▶ [WORK TASK]
Report only how many lines below include "shields".

== Segment start ==

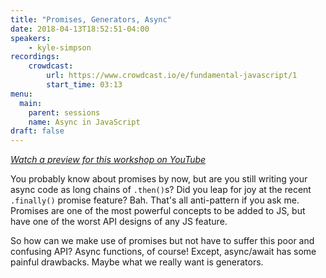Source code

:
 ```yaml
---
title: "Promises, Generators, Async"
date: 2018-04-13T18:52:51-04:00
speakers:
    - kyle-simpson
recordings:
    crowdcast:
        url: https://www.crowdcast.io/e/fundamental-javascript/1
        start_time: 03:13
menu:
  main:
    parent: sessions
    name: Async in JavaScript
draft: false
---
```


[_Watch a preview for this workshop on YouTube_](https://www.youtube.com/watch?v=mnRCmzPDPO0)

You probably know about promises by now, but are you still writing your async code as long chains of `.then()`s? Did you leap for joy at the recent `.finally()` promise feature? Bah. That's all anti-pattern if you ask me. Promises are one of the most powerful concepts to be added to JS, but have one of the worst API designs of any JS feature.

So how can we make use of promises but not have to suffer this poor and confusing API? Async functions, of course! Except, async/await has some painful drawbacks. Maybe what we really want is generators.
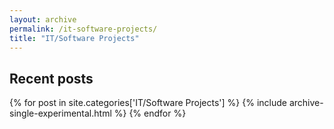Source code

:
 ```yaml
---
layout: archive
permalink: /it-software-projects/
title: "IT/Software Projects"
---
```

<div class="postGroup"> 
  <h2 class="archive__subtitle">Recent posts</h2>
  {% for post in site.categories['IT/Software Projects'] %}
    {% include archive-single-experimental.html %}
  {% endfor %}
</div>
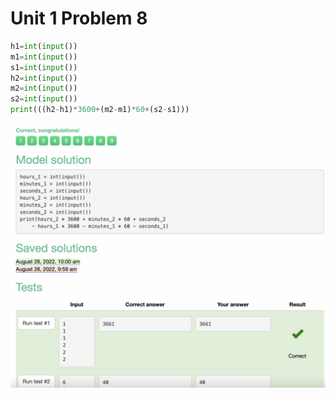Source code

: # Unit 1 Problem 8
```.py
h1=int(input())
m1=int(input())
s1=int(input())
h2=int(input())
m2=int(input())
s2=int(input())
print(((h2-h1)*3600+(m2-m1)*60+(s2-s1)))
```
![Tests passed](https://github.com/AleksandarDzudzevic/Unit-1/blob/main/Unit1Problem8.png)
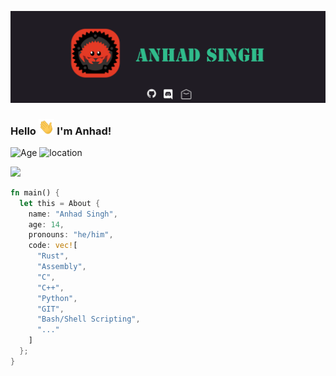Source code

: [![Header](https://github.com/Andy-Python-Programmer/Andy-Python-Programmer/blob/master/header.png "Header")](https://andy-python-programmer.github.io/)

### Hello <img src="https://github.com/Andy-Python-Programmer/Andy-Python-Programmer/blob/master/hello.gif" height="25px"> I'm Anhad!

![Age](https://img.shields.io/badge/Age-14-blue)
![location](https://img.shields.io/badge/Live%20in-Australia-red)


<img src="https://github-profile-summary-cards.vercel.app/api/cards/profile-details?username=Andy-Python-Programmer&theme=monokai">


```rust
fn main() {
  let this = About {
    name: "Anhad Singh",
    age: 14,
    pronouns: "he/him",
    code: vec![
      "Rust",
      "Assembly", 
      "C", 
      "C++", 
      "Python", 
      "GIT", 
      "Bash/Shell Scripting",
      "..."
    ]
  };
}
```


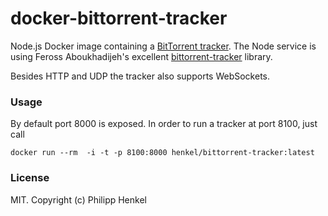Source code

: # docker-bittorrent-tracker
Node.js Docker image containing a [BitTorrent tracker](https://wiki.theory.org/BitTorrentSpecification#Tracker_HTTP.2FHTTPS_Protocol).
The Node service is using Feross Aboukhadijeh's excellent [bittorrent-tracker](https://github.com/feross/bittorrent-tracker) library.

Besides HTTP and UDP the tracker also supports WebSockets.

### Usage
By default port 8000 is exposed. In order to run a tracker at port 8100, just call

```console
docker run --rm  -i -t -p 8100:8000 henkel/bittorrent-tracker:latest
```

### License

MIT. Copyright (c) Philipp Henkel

== Segment end ==

▶ [WORKED SOLUTION]
2